TASK GOAL. Copy every line of the records below where the word "inputdata" occurs.
********************
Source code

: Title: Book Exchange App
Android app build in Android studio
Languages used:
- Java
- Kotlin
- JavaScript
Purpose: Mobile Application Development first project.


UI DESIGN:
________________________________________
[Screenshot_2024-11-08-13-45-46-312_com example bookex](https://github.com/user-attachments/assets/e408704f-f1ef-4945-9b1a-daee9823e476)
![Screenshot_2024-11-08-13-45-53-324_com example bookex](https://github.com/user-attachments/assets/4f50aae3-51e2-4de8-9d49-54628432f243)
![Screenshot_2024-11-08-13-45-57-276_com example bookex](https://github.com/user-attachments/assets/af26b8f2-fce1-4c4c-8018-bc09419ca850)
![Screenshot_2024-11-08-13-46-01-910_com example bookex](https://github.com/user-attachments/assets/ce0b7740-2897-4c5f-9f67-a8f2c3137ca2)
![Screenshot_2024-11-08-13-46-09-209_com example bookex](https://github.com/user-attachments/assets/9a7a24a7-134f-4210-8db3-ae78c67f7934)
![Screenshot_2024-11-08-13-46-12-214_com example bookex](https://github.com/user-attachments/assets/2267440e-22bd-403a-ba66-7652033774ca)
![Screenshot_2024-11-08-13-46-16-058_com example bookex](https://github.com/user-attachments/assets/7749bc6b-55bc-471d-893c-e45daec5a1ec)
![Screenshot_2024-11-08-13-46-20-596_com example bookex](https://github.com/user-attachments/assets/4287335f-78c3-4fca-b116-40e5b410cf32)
********************
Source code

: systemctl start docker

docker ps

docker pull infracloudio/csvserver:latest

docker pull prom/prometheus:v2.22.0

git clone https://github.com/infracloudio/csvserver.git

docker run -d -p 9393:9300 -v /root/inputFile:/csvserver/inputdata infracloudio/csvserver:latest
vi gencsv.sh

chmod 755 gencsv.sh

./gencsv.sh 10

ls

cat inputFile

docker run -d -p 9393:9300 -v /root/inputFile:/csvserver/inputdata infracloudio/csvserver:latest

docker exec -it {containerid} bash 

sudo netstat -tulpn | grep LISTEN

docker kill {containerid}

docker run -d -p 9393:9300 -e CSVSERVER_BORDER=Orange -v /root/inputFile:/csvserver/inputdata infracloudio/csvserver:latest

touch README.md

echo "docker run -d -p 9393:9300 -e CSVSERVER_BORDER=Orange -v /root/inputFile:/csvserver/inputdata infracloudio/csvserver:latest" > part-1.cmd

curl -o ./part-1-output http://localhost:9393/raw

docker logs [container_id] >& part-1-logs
********************
RESPONSE AREA.
docker run -d -p 9393:9300 -v /root/inputFile:/csvserver/inputdata infracloudio/csvserver:latest
docker run -d -p 9393:9300 -v /root/inputFile:/csvserver/inputdata infracloudio/csvserver:latest
docker run -d -p 9393:9300 -e CSVSERVER_BORDER=Orange -v /root/inputFile:/csvserver/inputdata infracloudio/csvserver:latest
echo "docker run -d -p 9393:9300 -e CSVSERVER_BORDER=Orange -v /root/inputFile:/csvserver/inputdata infracloudio/csvserver:latest" > part-1.cmd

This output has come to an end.